## Task description
Find how many lines below hold "Research", then state that number by itself.

Data entries:

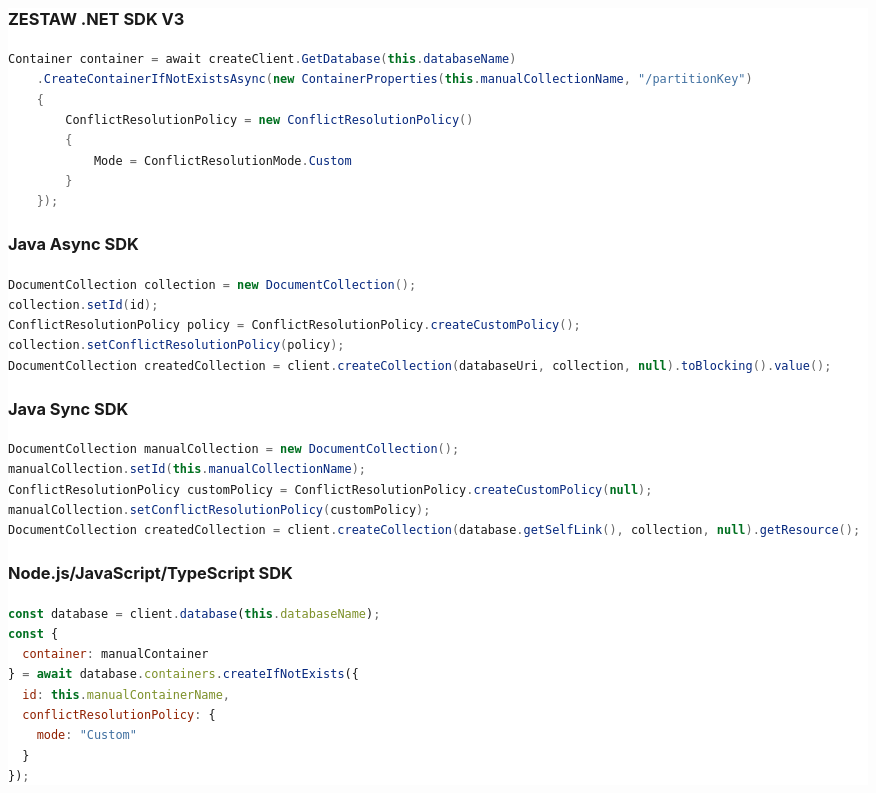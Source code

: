 ### <a id="create-custom-conflict-resolution-policy-dotnet-v3"></a>ZESTAW .NET SDK V3

```csharp
Container container = await createClient.GetDatabase(this.databaseName)
    .CreateContainerIfNotExistsAsync(new ContainerProperties(this.manualCollectionName, "/partitionKey")
    {
        ConflictResolutionPolicy = new ConflictResolutionPolicy()
        {
            Mode = ConflictResolutionMode.Custom
        }
    });
```

### <a id="create-custom-conflict-resolution-policy-java-async"></a>Java Async SDK

```java
DocumentCollection collection = new DocumentCollection();
collection.setId(id);
ConflictResolutionPolicy policy = ConflictResolutionPolicy.createCustomPolicy();
collection.setConflictResolutionPolicy(policy);
DocumentCollection createdCollection = client.createCollection(databaseUri, collection, null).toBlocking().value();
```

### <a id="create-custom-conflict-resolution-policy-java-sync"></a>Java Sync SDK

```java
DocumentCollection manualCollection = new DocumentCollection();
manualCollection.setId(this.manualCollectionName);
ConflictResolutionPolicy customPolicy = ConflictResolutionPolicy.createCustomPolicy(null);
manualCollection.setConflictResolutionPolicy(customPolicy);
DocumentCollection createdCollection = client.createCollection(database.getSelfLink(), collection, null).getResource();
```

### <a id="create-custom-conflict-resolution-policy-javascript"></a>Node.js/JavaScript/TypeScript SDK

```javascript
const database = client.database(this.databaseName);
const {
  container: manualContainer
} = await database.containers.createIfNotExists({
  id: this.manualContainerName,
  conflictResolutionPolicy: {
    mode: "Custom"
  }
});
```
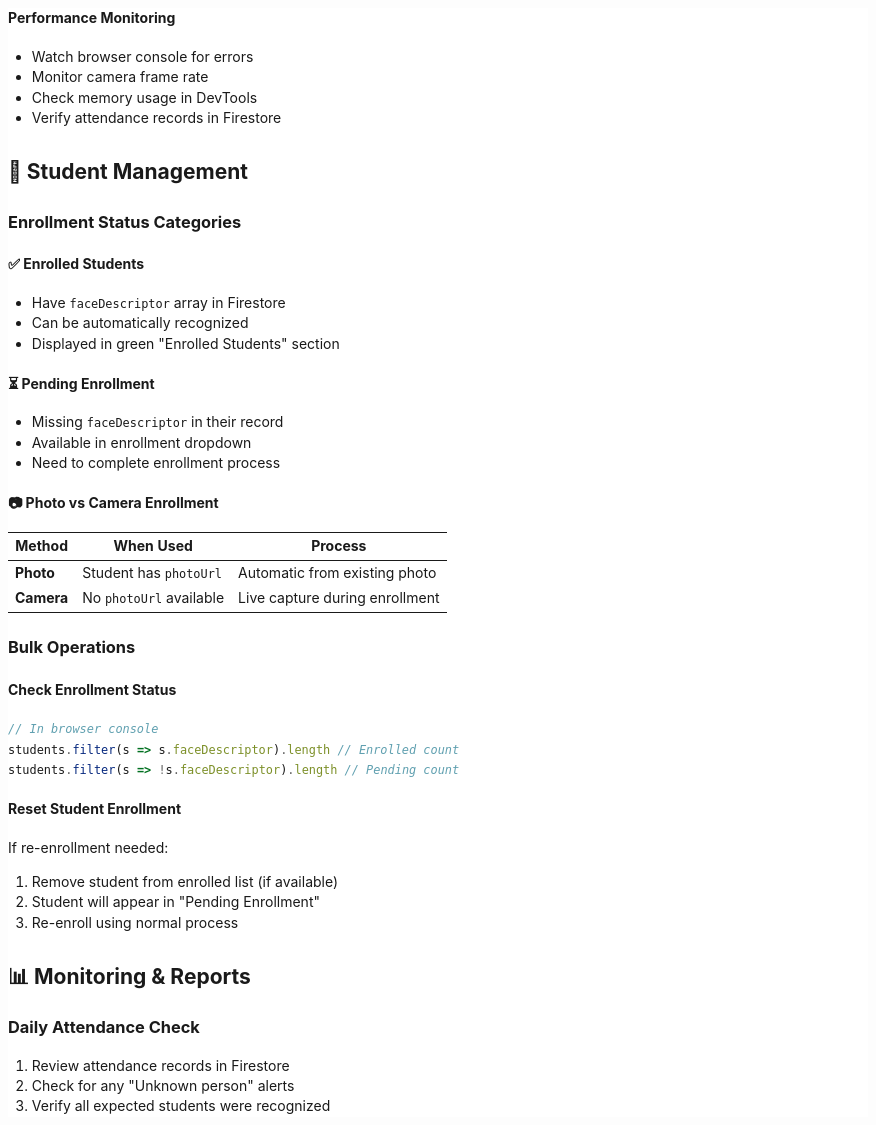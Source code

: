#### **Performance Monitoring**
- Watch browser console for errors
- Monitor camera frame rate
- Check memory usage in DevTools
- Verify attendance records in Firestore

## 👥 Student Management

### Enrollment Status Categories

#### **✅ Enrolled Students**
- Have `faceDescriptor` array in Firestore
- Can be automatically recognized
- Displayed in green "Enrolled Students" section

#### **⏳ Pending Enrollment**
- Missing `faceDescriptor` in their record
- Available in enrollment dropdown
- Need to complete enrollment process

#### **📷 Photo vs Camera Enrollment**
| Method | When Used | Process |
|--------|-----------|---------|
| **Photo** | Student has `photoUrl` | Automatic from existing photo |
| **Camera** | No `photoUrl` available | Live capture during enrollment |

### Bulk Operations

#### **Check Enrollment Status**
```javascript
// In browser console
students.filter(s => s.faceDescriptor).length // Enrolled count
students.filter(s => !s.faceDescriptor).length // Pending count
```

#### **Reset Student Enrollment**
If re-enrollment needed:
1. Remove student from enrolled list (if available)
2. Student will appear in "Pending Enrollment"
3. Re-enroll using normal process

## 📊 Monitoring & Reports

### Daily Attendance Check
1. Review attendance records in Firestore
2. Check for any "Unknown person" alerts
3. Verify all expected students were recognized
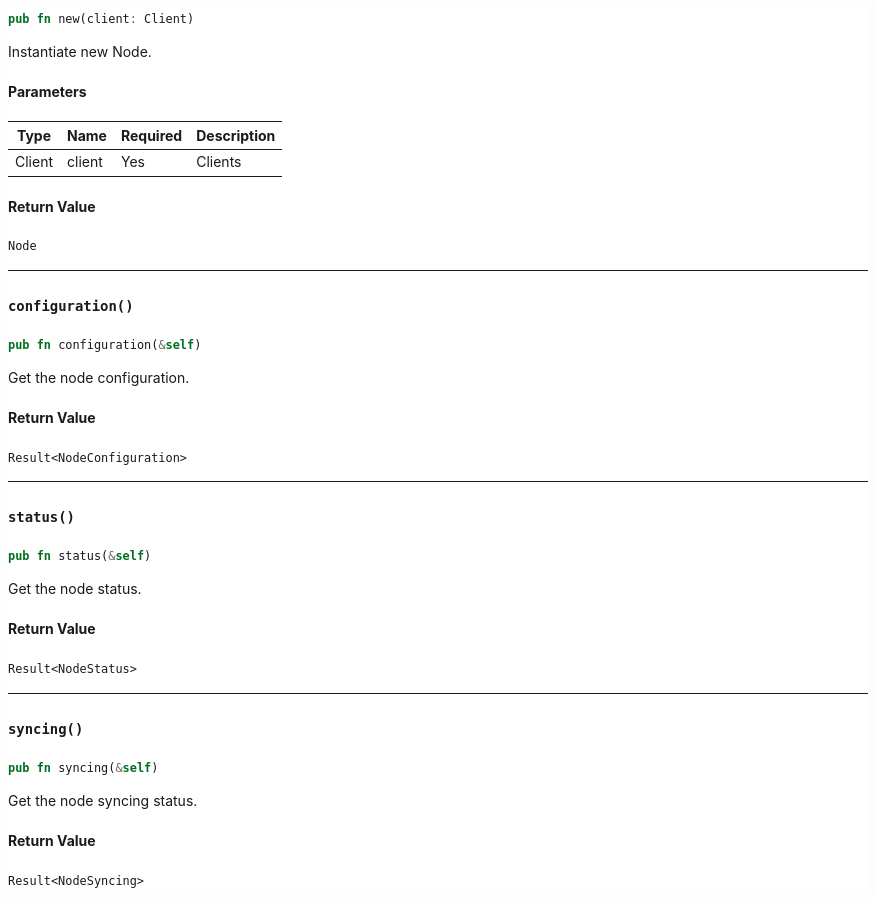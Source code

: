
 ```rust
pub fn new(client: Client)
```

Instantiate new Node.

#### Parameters

| Type   | Name       | Required | Description |
| ------ | ---------- | -------- | ----------- |
| Client | client     | Yes      | Clients      |

#### Return Value

`Node`

---

### `configuration()`

```rust
pub fn configuration(&self)
```

Get the node configuration.

#### Return Value

`Result<NodeConfiguration>`

---

### `status()`

```rust
pub fn status(&self)
```

Get the node status.

#### Return Value

`Result<NodeStatus>`

---

### `syncing()`

```rust
pub fn syncing(&self)
```

Get the node syncing status.

#### Return Value

`Result<NodeSyncing>`

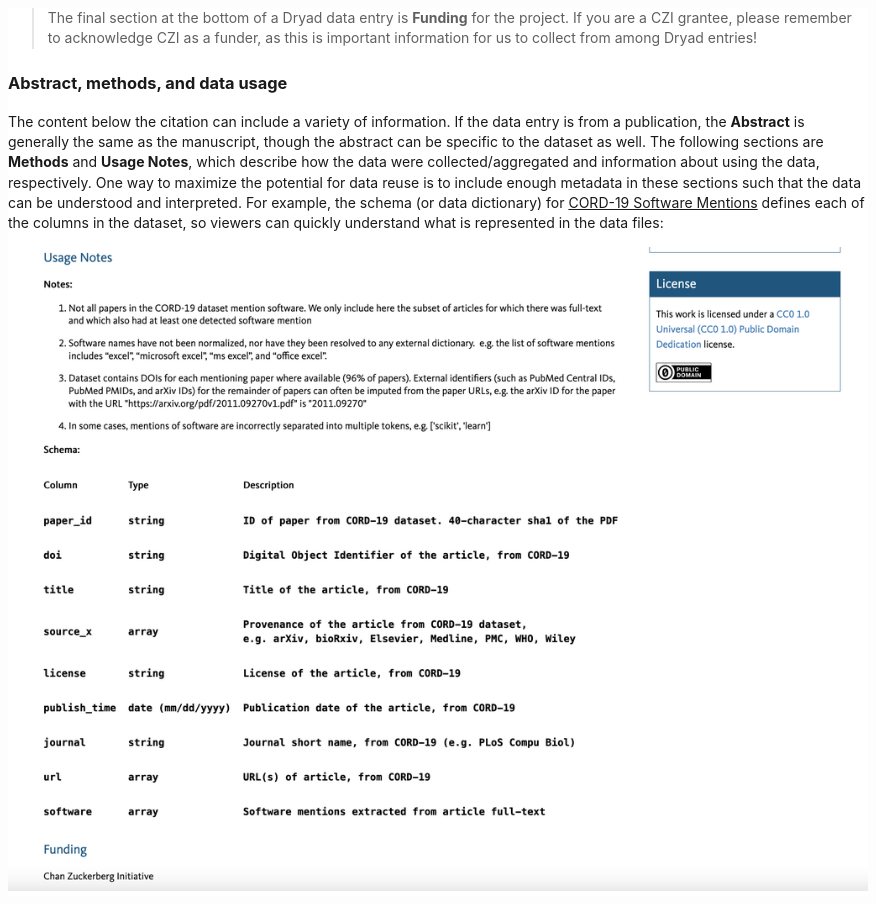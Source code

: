 > The final section at the bottom of a Dryad data entry is **Funding** for the project.
> If you are a CZI grantee, please remember to acknowledge CZI as a funder,
> as this is important information for us to collect from among Dryad entries!

### Abstract, methods, and data usage

The content below the citation can include a variety of information.
If the data entry is from a publication,
the **Abstract** is generally the same as the manuscript,
though the abstract can be specific to the dataset as well.
The following sections are **Methods** and **Usage Notes**,
which describe how the data were collected/aggregated
and information about using the data, respectively.
One way to maximize the potential for data reuse is to include
enough metadata in these sections such that the data can be 
understood and interpreted.
For example,
the schema (or data dictionary) for [CORD-19 Software Mentions](https://datadryad.org/stash/dataset/doi:10.5061/dryad.vmcvdncs0)
defines each of the columns in the dataset,
so viewers can quickly understand what is represented in the data files:

![Example of a Dryad entry with schema listed in Usage Notes](../images/dryad_methods.png)
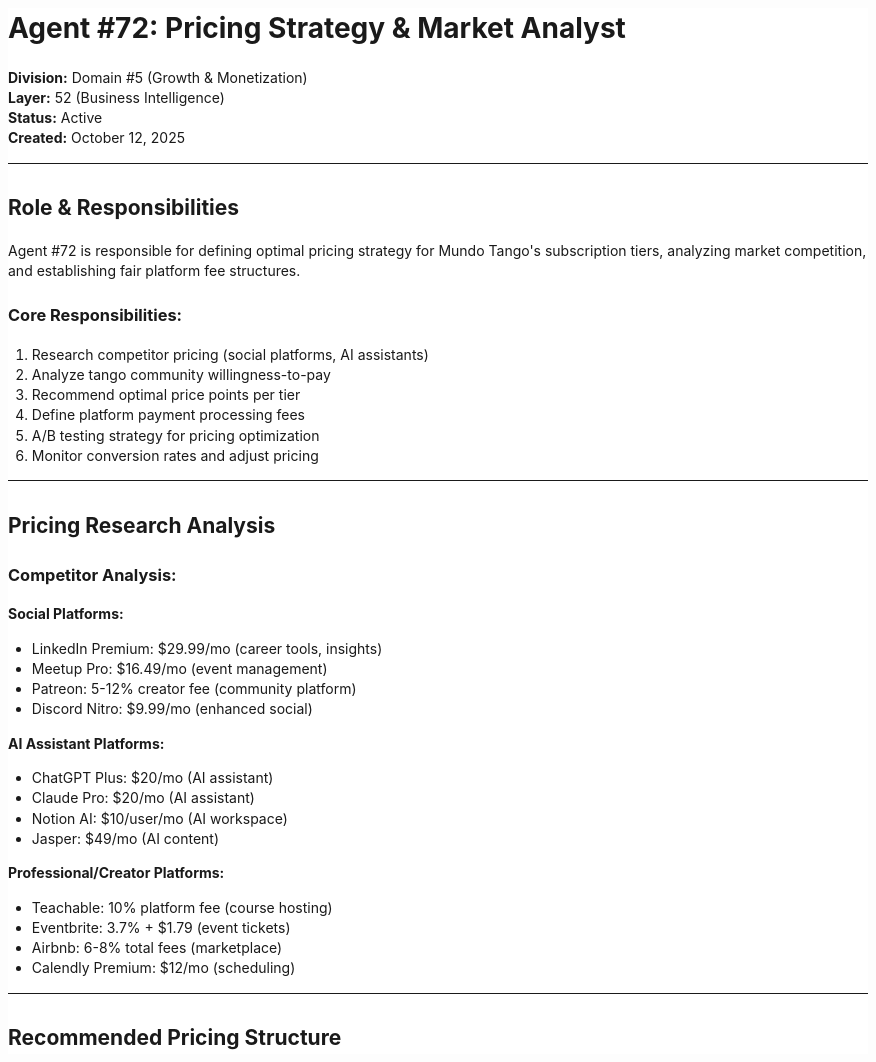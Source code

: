 # Agent #72: Pricing Strategy & Market Analyst

**Division:** Domain #5 (Growth & Monetization)  
**Layer:** 52 (Business Intelligence)  
**Status:** Active  
**Created:** October 12, 2025

---

## Role & Responsibilities

Agent #72 is responsible for defining optimal pricing strategy for Mundo Tango's subscription tiers, analyzing market competition, and establishing fair platform fee structures.

### Core Responsibilities:
1. Research competitor pricing (social platforms, AI assistants)
2. Analyze tango community willingness-to-pay
3. Recommend optimal price points per tier
4. Define platform payment processing fees
5. A/B testing strategy for pricing optimization
6. Monitor conversion rates and adjust pricing

---

## Pricing Research Analysis

### Competitor Analysis:

**Social Platforms:**
- LinkedIn Premium: $29.99/mo (career tools, insights)
- Meetup Pro: $16.49/mo (event management)
- Patreon: 5-12% creator fee (community platform)
- Discord Nitro: $9.99/mo (enhanced social)

**AI Assistant Platforms:**
- ChatGPT Plus: $20/mo (AI assistant)
- Claude Pro: $20/mo (AI assistant)
- Notion AI: $10/user/mo (AI workspace)
- Jasper: $49/mo (AI content)

**Professional/Creator Platforms:**
- Teachable: 10% platform fee (course hosting)
- Eventbrite: 3.7% + $1.79 (event tickets)
- Airbnb: 6-8% total fees (marketplace)
- Calendly Premium: $12/mo (scheduling)

---

## Recommended Pricing Structure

## Task answer
2